Lo putrefacto

Un nuevo presidente hereda lo que perpetró el anterior. Sobre todo ha de brear con lo putrefacto, tratar de enmendarlo. Puede que no sea justo heredar un marrón pero una presidencia no se comienza con la pizarra en blanco. Obama heredó grandes marrones. Marronazos, para ser precisa. Los marronazos de Bush fueron la base de la campaña política de los demócratas. Era inspirador construir un discurso esperanzado para un pueblo en crisis, con un alto porcentaje de indigencia, una clase media más empobrecida que su generación anterior, un ejército envuelto en una guerra desatada por falsas evidencias, una educación pública desposeída de medios y un prestigio internacional por los suelos. La luz que proyectaban las palabras de Obama alcanzó más allá de las fronteras de los Estados Unidos, mucha gente creyó que un cambio de rumbo drástico en la manera de hacer política era posible. No se puede afirmar que no hayan tenido lugar cambios fundamentales, el esencial, que George W. Bush dejara la Casa Blanca, lo cual supone en sí un gran avance, aunque el antiamericanismo concluya por sistema que cualquier político estadounidense está cortado por el mismo patrón. Hoy son los mismos demócratas americanos los que se muestran más desinflados con quien provocó lágrimas de emoción el día de su victoria. Los papeles de Guantánamo, que dan fe de lo que en esa prisión ocurrió hasta 2009, son una muestra de que lo putrefacto es responsabilidad de quien gobierna aunque fuera un invento del anterior.

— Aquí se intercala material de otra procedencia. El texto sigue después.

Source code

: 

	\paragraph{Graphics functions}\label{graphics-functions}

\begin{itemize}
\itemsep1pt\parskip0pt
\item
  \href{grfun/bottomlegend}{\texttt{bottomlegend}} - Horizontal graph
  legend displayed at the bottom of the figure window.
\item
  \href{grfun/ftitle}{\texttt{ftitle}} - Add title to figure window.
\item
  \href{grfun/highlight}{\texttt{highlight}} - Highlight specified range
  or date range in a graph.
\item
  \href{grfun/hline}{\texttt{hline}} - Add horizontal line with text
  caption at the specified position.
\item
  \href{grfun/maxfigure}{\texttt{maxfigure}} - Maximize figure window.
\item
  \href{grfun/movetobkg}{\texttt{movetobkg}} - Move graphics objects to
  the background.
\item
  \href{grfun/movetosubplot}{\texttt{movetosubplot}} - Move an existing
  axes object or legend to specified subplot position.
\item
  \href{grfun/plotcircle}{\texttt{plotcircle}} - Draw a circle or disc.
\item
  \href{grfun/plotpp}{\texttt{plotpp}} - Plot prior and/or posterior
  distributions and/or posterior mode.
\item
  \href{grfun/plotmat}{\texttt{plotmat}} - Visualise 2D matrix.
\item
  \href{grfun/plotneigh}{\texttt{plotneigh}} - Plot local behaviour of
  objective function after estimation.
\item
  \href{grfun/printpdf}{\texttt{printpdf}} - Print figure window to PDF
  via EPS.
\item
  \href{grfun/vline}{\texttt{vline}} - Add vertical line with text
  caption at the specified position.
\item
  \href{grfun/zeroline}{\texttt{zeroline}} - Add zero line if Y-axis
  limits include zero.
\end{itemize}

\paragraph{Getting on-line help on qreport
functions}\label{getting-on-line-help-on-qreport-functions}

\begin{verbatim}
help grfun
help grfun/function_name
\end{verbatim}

Guantánamo no es la preocupación prioritaria para los americanos pero constituye una mancha vergonzosa, ilegal, inaceptable. Cierto es que su cierre no depende solo de la voluntad del presidente, pero su pervivencia denota una gran falta de carácter. Y no se puede gobernar sin carácter, por buenas que sean las intenciones o grandes las promesas.